I was inspired to explore datasets of relationships of people with the election currently in full force. I was curious to see how the 3D network visualization software can help analyze and dive deeper into connections of people.
One graph I was inspired by was of the Voting Relationships between Senators in the 113th Congress, 2014. The visualization shows the connection of senators and how often they vote together. The data was pulled from govtrack.us and the person that graphed the data was able to analyze that “an edge between 2 senators indicates that they have voted together on at least 109 occasions; I filtered out edges with lesser weight for the sake of clarity.”
Another visualization that inspired me to explore the connection of people is the visualization of the readers of New York Times vs. The Wall Street Journal on Facebook. This visualization made it clear to process the “NY Times (red) has a bit more users (grey) than the WSJ (blue). There is a bit of overlap in terms of (active) audience, but in general, there seem to be quite distinct populations of the short span the data covers. Interestingly, one post – talking about the space shuttle Endeavor – is a true outlier: it has succeeded in capturing a less “specific” audience.” This visualization not only take account of the number of people interacting with the articles but also visualizes the the overlap of audiences based on the type of article posted by each news outlet.
Github Dataset: Github of sample data sets
Les Miserables: co-appearance weighted network of characters in the novel Les Miserables.
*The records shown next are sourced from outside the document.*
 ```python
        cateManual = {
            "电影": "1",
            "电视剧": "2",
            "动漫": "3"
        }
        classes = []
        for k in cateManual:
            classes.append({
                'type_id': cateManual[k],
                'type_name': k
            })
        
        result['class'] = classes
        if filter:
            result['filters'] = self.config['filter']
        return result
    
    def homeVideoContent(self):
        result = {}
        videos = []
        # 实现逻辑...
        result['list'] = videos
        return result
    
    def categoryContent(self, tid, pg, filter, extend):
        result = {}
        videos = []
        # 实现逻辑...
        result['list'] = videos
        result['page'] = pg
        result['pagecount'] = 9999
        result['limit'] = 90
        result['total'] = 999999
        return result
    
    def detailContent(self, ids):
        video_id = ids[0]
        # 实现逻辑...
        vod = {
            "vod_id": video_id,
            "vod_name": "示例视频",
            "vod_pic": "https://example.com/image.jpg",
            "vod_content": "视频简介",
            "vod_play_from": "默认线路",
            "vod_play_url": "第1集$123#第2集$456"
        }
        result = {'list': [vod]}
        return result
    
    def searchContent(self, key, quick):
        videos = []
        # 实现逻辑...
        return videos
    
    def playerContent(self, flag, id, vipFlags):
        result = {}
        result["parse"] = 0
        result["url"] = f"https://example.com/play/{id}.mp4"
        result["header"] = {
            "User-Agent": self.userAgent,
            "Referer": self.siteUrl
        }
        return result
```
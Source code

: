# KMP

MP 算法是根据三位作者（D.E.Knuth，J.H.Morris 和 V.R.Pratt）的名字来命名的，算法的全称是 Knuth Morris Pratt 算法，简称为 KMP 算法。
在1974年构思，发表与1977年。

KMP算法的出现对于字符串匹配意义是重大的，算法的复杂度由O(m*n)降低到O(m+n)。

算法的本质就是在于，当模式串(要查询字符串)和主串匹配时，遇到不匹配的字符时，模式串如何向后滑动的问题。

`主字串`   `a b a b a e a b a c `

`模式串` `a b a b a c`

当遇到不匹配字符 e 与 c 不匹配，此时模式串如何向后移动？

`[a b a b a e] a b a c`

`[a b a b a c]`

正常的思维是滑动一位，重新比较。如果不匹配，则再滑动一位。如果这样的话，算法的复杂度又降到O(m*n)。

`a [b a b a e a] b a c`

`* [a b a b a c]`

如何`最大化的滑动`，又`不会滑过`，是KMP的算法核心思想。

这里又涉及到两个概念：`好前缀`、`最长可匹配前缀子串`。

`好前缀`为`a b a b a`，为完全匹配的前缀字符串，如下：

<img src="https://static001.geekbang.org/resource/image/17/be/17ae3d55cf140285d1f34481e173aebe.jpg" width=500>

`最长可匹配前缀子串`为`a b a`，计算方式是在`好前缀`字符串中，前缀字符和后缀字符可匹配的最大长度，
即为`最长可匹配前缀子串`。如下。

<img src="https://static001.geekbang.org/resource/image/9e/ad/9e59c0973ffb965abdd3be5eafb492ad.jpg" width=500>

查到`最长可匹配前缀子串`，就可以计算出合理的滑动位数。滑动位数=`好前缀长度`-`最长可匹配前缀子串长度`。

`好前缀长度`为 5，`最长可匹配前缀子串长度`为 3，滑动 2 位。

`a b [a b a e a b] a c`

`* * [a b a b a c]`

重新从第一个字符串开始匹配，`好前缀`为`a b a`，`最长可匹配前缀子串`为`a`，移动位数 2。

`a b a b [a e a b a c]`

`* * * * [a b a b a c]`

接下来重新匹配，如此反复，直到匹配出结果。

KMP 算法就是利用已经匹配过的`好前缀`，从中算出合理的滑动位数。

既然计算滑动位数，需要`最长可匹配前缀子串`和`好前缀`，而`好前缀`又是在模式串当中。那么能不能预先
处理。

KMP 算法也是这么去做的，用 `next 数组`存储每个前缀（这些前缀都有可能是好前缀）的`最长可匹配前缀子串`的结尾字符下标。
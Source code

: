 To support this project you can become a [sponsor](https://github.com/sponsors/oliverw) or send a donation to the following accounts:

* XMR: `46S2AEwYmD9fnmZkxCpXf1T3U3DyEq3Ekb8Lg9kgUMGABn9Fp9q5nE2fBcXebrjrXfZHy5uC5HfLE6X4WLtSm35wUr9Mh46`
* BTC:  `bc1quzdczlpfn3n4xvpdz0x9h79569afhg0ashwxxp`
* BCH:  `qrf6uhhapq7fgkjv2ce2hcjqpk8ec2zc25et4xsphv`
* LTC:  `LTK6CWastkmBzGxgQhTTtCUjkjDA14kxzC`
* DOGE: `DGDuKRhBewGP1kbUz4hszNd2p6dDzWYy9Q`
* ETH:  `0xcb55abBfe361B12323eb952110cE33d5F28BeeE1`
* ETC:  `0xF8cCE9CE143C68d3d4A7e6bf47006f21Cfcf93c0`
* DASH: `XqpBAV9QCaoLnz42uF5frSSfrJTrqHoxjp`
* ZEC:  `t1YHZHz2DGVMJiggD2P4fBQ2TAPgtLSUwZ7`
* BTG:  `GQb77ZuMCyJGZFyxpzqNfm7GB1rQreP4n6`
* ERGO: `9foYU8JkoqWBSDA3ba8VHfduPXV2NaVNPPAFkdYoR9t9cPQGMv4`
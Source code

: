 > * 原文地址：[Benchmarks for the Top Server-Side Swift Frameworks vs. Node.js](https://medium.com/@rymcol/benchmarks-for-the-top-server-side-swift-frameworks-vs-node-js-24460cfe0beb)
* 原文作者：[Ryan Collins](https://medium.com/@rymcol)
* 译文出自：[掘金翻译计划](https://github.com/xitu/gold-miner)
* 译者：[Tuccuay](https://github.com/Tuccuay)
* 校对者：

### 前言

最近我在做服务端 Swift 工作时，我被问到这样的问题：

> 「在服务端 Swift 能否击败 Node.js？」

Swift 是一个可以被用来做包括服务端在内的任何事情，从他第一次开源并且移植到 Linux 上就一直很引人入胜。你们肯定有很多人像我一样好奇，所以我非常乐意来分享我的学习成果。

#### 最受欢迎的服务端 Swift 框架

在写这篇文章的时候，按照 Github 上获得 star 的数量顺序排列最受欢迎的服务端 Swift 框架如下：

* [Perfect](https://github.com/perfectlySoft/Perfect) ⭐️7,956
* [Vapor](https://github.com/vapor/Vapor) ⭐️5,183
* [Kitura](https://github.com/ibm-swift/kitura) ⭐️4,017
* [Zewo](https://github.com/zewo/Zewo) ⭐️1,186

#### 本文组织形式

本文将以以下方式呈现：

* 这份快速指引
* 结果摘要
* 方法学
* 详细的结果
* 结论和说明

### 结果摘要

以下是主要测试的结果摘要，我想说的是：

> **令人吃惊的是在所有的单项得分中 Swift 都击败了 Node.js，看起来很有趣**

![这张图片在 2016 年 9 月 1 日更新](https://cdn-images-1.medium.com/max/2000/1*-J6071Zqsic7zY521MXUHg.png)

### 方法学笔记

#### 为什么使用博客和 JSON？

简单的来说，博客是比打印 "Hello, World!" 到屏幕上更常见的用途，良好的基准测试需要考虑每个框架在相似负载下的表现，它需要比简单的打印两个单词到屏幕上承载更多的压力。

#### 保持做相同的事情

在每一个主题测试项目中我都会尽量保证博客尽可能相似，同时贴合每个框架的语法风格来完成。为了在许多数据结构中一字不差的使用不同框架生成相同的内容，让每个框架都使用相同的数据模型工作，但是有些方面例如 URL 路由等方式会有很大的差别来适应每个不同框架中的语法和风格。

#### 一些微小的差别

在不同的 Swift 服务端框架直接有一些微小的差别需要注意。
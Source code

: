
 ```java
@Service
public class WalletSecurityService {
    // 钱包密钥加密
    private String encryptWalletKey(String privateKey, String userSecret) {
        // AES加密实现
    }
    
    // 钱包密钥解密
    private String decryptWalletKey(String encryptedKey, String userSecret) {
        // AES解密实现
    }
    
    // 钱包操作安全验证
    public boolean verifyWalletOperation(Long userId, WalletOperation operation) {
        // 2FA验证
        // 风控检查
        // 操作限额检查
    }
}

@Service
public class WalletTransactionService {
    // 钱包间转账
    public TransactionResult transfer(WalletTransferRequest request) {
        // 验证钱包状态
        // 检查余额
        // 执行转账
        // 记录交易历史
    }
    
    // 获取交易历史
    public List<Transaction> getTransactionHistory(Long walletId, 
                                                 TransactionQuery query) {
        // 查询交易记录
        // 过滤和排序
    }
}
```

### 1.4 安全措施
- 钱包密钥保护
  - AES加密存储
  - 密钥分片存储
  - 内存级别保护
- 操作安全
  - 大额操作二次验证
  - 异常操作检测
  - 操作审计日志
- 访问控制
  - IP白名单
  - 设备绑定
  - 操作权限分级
D. E. Knuth, The Stanford GraphBase: A Platform for Combinatorial Computing, Addison-Wesley, Reading, MA (1993).
Gephi: open-source network visualization software
In order to select a data set to visualize, I explored 3 different sites (CASOS Network Science Data, GitHub Gephi Data Set, Stanford Large Network Dataset Collection). As a big musical fan and having seen Les Miserables twice in broadway, I was interested in seeing the co-appearance weighted network of characters.
I downloaded the .gml dataset file of Les Miserables characters and imported it into Gephi. Once imported, the graph type was set to “undirected” because the graph was not to show the direction of connection. The graph is to show relationship and relationship being two ways, the direction was not a helpful information.
After importing in the data, I went in to change the edge ranking rate color to better define the connection and the level of difference in the connection between the character. Then I went in to change the node degree color to clearly indicate the frequency of the characters’ appearance in the story.
Finally, I went to the bottom toolbar to show node labels and adjusted the size of text to clearly label the nodes, labeling the circles to characters.
Results and Interpretation
Not only was i able to see the co-appearance connection between the characters, the color and the thickness of the line indicated the weight of how many times they co-appeared. Color was added to emphasize the difference in weight of the characters’ co-appearance.
My visualization of the Le Miserables character connection and co-appearance is an entrance to going deeper into analyzing other datasets. It helps to understand the intricacy of the relationships overall but also the interactive feature of the visualization helps to process the connection by individual characters.
With the election coming to an end, and many future elections to come, I am inspired and curious to see the people connection of who votes for which party, policy, people and be able to visualize this information.
Gephi is a strong tool to quickly many numbers and datasets into digestible visual and translate complicated information into easy to comprehend visual.